BookmarkSubscribeRSS Feed
☑ This topic is solved. Need further help from the community? Please sign in and ask a new question.
BenTN
Fluorite | Level 6

As the name suggests I have fixed width files where a variable exists across non-consective positions.

here is an example:

JOHN______DOE____________0000101000312241920

First Name: John  (positions 1-10)
Last Name: Doe    (positions 11-25)
Soundex of last name: D000 (position 11, and 26-28)
Date of birth: 01/01/1900 (positions 29-34, but the century comes position 41-42)
Date of death: 03/12/2024 (position 35-40, but century comes from 43-44)

Currently I am addressing this problem by doing something like the code below, but is there a way to get the input statement to read a single variable across nonconsecutive positions?

Something like the second example.

CURRENT SOLUTION

DATA example;
	INFILE cards;
	Length FirstName $10.
		   LastName $15.
		   Soundex $4.
		   DOB 8.
		   DOD 8.;
	INPUT @1 FirstName $10.
		  @11 LastName $15.
		  @26 Soundex  $3.
		  @29 DOBMO $2.
		  @31 DOBDAY $2.
		  @41 DOBCC $2.
		  @33 DOBYY $2.
		  @35 DODMO $2.
		  @37 DODDAY $2.
		  @43 DODCC $2.
		  @39 DODYY $2.
		  ;

	SOUNDEX = SUBSTR(LASTNAME,1,1)||SOUNDEX;
	DOB = MDY(DOBMO,DOBDAY,DOBCC||DOBYY);
	DOD = MDY(DODMO,DODDAY,DODCC||DODYY);

	FORMAT DOB DOD MMDDYY10.;
	KEEP FIRSTNAME LASTNAME SOUNDEX DOB DOD;

DATALINES;
JOHN      DOE            0000101000312241920
;


AIMED FOR SOLUTION

DATA example;
	INFILE cards;
	INPUT FirstName $ 1-10
		  LastName $ 11-25
		  Soundex  $ 11, 26-28
		  DOB mmddyy10. 29-32,41-42,33-34
		  DOD mmddyy10. 35-38,43-44,39-40
		  ;

DATALINES;
JOHN     DOE            0000101000312241920
;

 

 

1 ACCEPTED SOLUTION

Accepted Solutions
ballardw
Super User

Short answer: NO.

You could use the _INFILE_ variable that holds the whole line of input, substr it multiple times to get the pieces you need and input the resulting string but not really worth the headache.

 

Read in the date parts as day, month and year as separate numeric variables. To create YEAR usable by the MDY function, which is the right way to go, use Century*100+Year (assuming 2 digit). The || operator the way you are currently has way to much chance of creating something that might not convert to a number in the automatic conversion SAS has to do with that many variables.

 

However, if your dates are in the range that your SAS system option YEARCUTOFF will handle correctly you may be able to ignore the century part. You might want to run this code:

proc options option=yearcutoff;
run;

and then look in the Log. When I ran that today I get:

 YEARCUTOFF=1940   Specifies the first year of a 100-year span that is used by date informats and
                   functions to read a two-digit year.

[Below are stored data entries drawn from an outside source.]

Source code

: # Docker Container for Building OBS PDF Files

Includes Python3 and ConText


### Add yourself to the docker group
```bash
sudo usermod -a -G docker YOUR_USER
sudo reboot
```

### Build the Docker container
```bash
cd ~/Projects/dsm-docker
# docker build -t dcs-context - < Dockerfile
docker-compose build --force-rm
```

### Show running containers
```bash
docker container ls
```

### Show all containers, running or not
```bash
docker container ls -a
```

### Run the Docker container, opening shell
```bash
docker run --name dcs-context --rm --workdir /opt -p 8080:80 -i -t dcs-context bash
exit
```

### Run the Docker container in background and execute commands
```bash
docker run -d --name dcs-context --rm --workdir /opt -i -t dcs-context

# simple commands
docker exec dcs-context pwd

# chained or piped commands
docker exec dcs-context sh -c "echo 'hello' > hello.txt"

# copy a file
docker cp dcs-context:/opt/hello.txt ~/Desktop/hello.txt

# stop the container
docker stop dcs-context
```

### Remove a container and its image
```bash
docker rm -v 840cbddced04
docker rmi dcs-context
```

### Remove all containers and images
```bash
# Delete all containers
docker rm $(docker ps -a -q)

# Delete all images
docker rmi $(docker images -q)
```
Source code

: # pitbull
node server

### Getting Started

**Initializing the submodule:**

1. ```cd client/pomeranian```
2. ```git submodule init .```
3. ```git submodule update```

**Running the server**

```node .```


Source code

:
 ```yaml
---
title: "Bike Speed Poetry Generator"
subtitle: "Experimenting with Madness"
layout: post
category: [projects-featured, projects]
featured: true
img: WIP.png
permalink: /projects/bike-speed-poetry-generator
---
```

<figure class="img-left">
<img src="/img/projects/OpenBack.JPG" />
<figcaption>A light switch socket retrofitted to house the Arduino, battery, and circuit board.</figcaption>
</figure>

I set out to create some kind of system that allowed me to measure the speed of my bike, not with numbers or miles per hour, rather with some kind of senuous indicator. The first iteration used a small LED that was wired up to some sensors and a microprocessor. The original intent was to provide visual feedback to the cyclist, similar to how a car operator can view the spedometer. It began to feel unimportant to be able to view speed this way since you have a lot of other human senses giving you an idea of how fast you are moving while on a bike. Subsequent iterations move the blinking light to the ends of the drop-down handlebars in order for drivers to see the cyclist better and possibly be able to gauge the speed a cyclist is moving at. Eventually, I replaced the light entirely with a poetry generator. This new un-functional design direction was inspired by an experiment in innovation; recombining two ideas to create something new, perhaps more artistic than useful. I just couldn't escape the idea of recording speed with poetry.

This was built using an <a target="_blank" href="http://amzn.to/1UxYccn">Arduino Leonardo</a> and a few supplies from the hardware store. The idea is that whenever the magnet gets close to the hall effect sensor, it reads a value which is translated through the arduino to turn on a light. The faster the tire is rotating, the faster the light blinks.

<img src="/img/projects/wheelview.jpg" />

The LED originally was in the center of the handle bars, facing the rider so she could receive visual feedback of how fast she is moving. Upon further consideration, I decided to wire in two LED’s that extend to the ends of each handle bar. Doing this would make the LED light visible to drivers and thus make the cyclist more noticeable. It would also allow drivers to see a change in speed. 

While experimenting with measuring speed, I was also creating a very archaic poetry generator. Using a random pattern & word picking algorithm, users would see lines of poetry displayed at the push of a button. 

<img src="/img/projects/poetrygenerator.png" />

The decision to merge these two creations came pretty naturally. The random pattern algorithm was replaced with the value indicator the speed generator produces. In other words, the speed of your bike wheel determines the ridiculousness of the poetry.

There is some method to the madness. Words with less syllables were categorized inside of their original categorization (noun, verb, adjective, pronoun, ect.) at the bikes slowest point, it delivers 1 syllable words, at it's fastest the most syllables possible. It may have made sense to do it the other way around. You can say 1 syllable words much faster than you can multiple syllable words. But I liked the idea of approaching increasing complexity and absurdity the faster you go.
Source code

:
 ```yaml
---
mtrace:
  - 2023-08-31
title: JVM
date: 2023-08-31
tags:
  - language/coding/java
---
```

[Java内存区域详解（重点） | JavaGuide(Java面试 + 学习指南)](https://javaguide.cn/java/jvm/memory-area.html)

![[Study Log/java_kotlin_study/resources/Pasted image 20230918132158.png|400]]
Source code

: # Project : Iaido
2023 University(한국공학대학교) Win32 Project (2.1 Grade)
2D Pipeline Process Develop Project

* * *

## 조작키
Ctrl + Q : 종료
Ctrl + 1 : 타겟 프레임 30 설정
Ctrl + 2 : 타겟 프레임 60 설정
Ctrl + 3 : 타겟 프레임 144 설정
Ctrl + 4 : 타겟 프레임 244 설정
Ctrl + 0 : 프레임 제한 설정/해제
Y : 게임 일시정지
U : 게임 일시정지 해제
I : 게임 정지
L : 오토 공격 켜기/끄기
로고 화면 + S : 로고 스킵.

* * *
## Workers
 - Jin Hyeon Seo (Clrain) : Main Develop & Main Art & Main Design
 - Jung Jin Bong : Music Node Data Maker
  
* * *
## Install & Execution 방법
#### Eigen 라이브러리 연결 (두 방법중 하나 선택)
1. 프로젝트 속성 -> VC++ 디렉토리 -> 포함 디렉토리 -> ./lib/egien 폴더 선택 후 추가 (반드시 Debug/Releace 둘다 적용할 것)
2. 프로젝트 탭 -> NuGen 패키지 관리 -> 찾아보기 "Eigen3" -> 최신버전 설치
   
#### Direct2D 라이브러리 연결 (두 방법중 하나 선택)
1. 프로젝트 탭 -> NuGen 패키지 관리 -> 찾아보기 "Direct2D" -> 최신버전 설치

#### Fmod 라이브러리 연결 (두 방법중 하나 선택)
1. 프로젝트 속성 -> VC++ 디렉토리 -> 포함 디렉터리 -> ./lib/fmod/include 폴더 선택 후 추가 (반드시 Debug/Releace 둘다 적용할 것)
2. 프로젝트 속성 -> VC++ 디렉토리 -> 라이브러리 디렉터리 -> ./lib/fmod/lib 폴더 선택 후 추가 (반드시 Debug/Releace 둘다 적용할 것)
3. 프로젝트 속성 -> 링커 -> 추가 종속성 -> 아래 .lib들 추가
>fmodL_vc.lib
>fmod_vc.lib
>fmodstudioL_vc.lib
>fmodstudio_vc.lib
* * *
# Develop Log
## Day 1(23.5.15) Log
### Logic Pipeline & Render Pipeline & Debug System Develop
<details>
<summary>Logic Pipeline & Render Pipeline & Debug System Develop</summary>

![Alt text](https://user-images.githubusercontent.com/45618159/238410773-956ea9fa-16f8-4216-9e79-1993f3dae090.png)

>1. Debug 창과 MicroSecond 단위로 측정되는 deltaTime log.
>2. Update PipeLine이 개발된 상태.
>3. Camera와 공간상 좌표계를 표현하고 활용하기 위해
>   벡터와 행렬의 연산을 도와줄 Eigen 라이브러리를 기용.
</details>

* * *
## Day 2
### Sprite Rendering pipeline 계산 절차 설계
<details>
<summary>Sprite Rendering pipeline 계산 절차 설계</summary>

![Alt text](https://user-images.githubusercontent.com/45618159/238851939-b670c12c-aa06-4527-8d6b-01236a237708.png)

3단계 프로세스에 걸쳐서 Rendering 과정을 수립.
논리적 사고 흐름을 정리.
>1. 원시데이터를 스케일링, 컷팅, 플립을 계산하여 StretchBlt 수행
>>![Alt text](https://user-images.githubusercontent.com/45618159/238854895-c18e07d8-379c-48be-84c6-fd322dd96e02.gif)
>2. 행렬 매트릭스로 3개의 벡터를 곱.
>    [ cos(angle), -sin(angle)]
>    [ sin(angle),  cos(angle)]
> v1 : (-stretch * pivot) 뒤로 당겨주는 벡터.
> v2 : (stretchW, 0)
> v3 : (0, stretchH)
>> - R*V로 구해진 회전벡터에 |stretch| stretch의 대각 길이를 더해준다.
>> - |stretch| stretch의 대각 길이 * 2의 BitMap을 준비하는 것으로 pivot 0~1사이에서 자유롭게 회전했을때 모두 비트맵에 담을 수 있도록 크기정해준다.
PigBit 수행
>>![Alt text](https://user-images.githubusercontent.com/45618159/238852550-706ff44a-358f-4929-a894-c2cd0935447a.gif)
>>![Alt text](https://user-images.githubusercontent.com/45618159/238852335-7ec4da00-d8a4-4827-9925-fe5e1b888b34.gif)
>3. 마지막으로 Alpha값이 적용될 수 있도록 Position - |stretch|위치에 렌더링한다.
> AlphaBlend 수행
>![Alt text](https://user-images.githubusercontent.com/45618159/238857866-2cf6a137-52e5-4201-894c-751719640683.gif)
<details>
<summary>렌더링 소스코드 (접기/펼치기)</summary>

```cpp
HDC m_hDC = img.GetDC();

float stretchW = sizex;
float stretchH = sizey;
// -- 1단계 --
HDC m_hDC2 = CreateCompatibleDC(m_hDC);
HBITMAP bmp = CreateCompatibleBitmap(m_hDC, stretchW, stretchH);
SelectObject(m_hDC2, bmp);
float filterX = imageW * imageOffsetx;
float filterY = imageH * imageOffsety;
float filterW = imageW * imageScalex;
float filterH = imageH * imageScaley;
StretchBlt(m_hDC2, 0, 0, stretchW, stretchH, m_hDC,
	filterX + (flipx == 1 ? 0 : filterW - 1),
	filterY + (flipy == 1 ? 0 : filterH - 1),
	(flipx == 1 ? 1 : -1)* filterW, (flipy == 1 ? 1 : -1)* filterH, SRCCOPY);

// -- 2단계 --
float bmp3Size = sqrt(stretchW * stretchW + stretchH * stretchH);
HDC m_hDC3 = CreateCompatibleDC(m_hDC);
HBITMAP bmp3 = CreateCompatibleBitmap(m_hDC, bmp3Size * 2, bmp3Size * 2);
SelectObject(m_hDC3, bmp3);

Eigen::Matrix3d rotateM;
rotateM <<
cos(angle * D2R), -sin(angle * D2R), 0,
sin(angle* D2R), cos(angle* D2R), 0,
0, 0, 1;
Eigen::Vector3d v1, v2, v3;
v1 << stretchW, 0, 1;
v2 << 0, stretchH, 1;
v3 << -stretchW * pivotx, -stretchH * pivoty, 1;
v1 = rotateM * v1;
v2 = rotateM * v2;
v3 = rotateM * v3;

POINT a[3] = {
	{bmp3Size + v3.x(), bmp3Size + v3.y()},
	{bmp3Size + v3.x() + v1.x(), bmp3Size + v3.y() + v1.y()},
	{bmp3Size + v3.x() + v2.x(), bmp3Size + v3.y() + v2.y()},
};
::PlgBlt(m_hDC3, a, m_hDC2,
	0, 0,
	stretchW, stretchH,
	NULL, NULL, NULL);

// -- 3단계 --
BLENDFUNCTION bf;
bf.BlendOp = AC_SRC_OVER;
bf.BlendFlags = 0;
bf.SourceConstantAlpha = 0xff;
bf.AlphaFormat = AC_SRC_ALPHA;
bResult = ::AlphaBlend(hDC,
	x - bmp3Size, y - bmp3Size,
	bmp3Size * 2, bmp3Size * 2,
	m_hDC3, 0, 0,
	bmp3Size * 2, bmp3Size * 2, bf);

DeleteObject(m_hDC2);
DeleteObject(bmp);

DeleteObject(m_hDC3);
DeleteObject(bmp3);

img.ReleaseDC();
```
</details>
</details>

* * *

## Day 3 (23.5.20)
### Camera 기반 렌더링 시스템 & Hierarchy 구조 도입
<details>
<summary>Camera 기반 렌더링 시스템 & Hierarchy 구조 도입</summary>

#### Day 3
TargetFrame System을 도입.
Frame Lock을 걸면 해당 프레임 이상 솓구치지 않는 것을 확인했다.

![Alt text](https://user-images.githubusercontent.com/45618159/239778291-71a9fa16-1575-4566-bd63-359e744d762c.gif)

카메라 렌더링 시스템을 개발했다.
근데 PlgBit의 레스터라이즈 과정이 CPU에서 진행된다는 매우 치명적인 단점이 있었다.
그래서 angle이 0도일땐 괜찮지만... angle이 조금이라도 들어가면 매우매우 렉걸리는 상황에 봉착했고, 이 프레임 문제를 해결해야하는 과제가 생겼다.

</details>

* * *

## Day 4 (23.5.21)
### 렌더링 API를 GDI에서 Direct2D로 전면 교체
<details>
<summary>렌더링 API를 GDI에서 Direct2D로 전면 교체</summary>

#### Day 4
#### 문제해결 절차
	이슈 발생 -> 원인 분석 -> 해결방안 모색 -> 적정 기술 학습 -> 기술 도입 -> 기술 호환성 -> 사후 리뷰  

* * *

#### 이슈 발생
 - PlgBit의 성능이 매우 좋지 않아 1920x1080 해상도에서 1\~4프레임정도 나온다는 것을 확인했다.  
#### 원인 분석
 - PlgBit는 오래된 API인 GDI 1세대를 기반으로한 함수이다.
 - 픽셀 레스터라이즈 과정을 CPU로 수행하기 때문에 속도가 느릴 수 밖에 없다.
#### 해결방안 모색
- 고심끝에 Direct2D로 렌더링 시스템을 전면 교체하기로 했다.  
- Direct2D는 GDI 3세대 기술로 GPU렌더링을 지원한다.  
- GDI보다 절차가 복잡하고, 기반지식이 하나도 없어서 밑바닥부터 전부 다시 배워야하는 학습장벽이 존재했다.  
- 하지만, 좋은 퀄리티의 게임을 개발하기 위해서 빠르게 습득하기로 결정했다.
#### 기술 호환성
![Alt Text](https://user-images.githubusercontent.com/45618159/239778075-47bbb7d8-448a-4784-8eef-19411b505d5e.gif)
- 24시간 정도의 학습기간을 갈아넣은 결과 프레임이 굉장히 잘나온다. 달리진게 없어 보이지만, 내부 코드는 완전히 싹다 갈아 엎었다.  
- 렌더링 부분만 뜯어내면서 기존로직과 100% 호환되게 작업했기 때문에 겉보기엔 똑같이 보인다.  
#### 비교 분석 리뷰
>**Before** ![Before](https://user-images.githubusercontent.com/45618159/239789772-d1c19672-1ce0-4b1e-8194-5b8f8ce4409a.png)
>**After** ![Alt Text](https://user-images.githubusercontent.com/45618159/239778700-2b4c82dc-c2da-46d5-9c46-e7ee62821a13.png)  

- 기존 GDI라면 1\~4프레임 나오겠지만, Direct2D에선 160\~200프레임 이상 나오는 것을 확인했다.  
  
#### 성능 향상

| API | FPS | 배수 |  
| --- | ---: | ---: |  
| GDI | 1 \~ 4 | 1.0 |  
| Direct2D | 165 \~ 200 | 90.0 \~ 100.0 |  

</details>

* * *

What that means is any 2-digit year between 00 and 39 is treated as 2000 to 2039. Example

(with yearcutoff=1940)

data example;
   input date :mmddyy6.;
   format date date9.;
datalines;
010101
010139
010140
010199
;

which yields:

     date

01JAN2001
01JAN2039
01JAN1940
01JAN1999

If the earliest date you need is 1925 you might set OPTIONS YEARCUTOFF=1925; and the dates with the MMDDYY6. informat.

 

After you have confirmed that the dates are building correctly then drop all of the day, month, year and century variables.

 

When I see Date of Birth (or just about any date) values of 01/01/1900 the first thing I do is ask the source if that is actually a valid date or is that just there stupid approach to handling missing data. If it is supposed to be missing. At which point you really want to add something like:

If DOB='01JAN1900'd then call missing(DOB);

to set a proper missing. Similar if someone sneaks in a Century/Year combination of 9999.

 

Do you really want a bunch of underscore values in your name variables? Or are you going to COMPRESS them away?

 

Since SAS has a SOUNDEX function I might pick a different variable name just avoid any confusion that the value you have might have come from that function.

 

 

View solution in original post

4 REPLIES 4
ballardw
Super User

Short answer: NO.

You could use the _INFILE_ variable that holds the whole line of input, substr it multiple times to get the pieces you need and input the resulting string but not really worth the headache.

 

Read in the date parts as day, month and year as separate numeric variables. To create YEAR usable by the MDY function, which is the right way to go, use Century*100+Year (assuming 2 digit). The || operator the way you are currently has way to much chance of creating something that might not convert to a number in the automatic conversion SAS has to do with that many variables.

 

However, if your dates are in the range that your SAS system option YEARCUTOFF will handle correctly you may be able to ignore the century part. You might want to run this code:

proc options option=yearcutoff;
run;

and then look in the Log. When I ran that today I get:

 YEARCUTOFF=1940   Specifies the first year of a 100-year span that is used by date informats and
                   functions to read a two-digit year.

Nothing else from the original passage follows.